Goal of the exercise: Identify all lines of the data containing the string "Zuverlässigkeitstechnik" and copy them.

===== Provided data

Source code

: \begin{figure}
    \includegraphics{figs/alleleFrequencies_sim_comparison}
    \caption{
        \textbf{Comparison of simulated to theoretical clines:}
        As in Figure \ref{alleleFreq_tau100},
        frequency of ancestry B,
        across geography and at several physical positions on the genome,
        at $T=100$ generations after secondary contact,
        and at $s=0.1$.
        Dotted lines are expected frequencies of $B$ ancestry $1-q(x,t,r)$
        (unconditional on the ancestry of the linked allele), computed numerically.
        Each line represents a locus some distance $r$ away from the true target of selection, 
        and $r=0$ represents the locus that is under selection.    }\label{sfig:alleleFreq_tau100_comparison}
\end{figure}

==========
===== Provided data

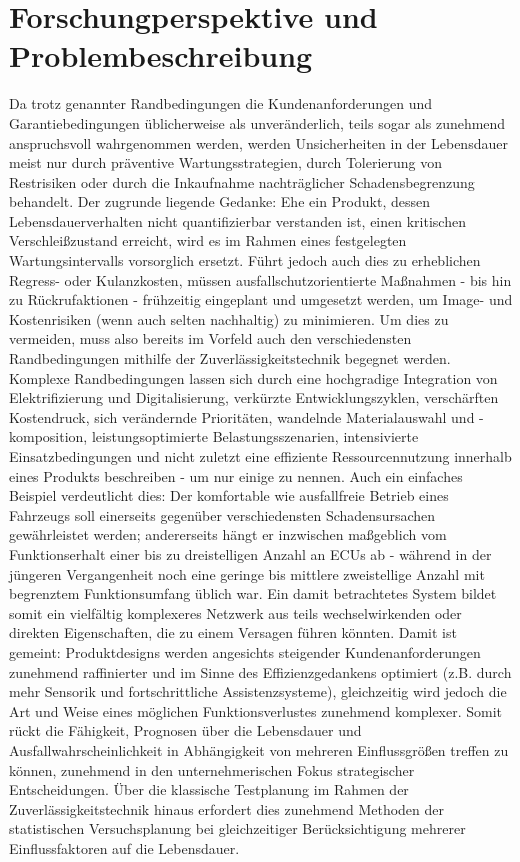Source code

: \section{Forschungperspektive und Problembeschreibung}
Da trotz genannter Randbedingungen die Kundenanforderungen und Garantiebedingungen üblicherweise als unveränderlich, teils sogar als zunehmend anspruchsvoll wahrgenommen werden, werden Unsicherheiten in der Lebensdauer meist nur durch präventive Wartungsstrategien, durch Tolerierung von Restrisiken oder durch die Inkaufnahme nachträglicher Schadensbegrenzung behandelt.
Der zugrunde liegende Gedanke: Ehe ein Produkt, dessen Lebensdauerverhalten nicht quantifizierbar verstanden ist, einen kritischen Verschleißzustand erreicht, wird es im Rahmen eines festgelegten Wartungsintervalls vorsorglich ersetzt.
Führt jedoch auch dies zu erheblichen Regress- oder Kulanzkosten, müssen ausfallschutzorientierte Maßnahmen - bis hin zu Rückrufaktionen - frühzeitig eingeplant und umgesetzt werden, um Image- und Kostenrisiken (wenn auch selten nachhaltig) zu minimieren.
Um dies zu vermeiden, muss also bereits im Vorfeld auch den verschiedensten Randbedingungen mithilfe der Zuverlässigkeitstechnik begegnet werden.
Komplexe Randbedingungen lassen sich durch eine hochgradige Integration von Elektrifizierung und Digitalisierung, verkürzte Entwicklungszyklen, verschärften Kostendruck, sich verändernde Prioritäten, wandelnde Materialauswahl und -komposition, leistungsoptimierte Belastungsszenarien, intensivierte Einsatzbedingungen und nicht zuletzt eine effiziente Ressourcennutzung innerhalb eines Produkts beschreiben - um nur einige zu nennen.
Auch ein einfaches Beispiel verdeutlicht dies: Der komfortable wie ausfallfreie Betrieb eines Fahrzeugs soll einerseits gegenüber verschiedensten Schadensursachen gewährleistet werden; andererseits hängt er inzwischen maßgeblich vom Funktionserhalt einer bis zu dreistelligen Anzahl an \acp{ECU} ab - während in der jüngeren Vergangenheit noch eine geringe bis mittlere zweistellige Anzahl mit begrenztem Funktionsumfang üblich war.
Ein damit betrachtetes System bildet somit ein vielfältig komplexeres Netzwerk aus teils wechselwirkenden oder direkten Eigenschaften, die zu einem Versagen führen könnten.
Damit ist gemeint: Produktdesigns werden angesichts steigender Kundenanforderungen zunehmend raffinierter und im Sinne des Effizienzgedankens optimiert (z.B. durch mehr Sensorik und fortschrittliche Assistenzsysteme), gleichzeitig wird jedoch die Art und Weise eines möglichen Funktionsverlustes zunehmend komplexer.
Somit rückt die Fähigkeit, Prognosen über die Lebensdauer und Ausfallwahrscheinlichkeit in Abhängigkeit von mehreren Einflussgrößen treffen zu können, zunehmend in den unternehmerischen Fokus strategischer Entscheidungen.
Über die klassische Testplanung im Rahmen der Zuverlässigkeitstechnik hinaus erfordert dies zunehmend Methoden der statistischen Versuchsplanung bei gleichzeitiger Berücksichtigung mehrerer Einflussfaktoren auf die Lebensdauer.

==========
===== Provided data

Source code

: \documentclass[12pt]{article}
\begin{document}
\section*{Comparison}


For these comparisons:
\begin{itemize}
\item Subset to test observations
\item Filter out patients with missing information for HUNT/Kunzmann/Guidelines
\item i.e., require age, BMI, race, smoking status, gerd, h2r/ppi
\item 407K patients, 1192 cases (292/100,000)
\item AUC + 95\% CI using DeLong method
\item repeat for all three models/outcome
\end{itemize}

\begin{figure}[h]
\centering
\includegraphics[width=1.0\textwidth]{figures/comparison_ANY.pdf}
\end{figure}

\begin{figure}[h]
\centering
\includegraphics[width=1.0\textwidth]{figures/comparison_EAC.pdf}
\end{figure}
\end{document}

==========

Solution for this task:
Um dies zu vermeiden, muss also bereits im Vorfeld auch den verschiedensten Randbedingungen mithilfe der Zuverlässigkeitstechnik begegnet werden.
Über die klassische Testplanung im Rahmen der Zuverlässigkeitstechnik hinaus erfordert dies zunehmend Methoden der statistischen Versuchsplanung bei gleichzeitiger Berücksichtigung mehrerer Einflussfaktoren auf die Lebensdauer.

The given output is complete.